[Source data]

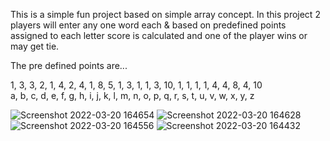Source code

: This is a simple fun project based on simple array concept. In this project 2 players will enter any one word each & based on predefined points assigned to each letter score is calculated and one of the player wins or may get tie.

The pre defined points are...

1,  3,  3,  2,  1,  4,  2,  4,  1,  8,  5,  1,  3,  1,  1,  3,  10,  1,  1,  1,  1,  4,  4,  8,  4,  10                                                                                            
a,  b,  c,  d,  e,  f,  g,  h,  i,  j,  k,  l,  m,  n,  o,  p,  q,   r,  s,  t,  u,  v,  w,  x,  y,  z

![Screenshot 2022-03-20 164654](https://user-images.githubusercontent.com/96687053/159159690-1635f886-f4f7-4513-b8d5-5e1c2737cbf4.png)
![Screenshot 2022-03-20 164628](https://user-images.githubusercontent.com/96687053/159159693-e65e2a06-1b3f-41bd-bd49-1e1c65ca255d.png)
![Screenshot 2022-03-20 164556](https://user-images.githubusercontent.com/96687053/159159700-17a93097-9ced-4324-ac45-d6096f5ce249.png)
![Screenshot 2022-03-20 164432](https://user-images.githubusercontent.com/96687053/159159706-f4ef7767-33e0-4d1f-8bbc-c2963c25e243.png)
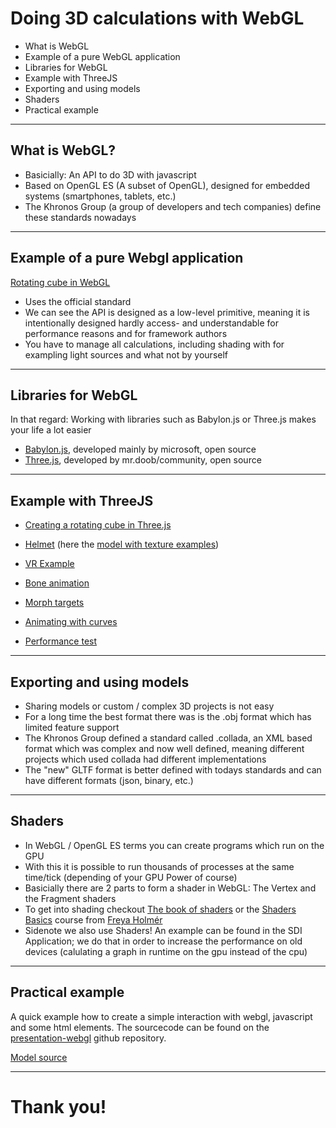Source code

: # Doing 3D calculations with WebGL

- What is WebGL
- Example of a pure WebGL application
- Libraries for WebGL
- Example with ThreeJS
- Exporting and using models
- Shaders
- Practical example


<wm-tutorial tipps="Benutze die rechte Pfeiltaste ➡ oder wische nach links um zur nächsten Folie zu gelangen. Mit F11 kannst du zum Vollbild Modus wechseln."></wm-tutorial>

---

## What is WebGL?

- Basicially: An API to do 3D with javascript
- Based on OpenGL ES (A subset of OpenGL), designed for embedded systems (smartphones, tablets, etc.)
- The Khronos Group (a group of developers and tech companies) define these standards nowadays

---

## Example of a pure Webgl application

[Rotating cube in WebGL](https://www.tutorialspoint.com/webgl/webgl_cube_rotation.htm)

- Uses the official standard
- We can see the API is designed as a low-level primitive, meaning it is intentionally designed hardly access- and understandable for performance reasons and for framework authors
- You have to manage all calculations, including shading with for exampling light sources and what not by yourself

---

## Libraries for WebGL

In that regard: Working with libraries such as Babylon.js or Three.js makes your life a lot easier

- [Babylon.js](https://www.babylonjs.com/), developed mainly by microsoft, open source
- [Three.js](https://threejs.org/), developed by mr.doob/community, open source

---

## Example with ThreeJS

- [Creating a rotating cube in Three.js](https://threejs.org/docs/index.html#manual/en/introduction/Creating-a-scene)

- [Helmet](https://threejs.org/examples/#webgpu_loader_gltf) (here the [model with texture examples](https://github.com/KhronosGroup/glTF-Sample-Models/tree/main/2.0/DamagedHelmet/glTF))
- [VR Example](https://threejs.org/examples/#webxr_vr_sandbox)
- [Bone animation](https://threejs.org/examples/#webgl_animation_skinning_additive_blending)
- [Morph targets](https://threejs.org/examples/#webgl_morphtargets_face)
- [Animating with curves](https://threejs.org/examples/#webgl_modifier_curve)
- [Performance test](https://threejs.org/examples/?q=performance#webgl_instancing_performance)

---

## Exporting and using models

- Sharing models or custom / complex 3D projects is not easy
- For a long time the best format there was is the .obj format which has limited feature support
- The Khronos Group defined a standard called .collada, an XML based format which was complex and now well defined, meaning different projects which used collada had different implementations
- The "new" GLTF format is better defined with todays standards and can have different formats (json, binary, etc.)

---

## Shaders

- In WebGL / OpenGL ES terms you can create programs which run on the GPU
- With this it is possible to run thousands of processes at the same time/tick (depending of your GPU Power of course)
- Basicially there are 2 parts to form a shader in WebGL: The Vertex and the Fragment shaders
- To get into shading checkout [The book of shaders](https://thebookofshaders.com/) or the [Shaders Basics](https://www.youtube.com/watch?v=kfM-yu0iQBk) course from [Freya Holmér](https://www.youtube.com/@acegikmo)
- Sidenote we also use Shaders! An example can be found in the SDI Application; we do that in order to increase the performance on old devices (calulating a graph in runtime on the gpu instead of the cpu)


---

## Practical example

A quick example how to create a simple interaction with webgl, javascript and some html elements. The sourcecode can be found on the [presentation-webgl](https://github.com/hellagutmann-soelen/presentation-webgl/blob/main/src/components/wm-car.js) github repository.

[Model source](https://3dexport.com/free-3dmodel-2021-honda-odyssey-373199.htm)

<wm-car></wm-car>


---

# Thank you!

[/Source data]

About this exercise: In which lines of the records does the word "have" appear? Copy each of them.

Answer below:
- You have to manage all calculations, including shading with for exampling light sources and what not by yourself
- The "new" GLTF format is better defined with todays standards and can have different formats (json, binary, etc.)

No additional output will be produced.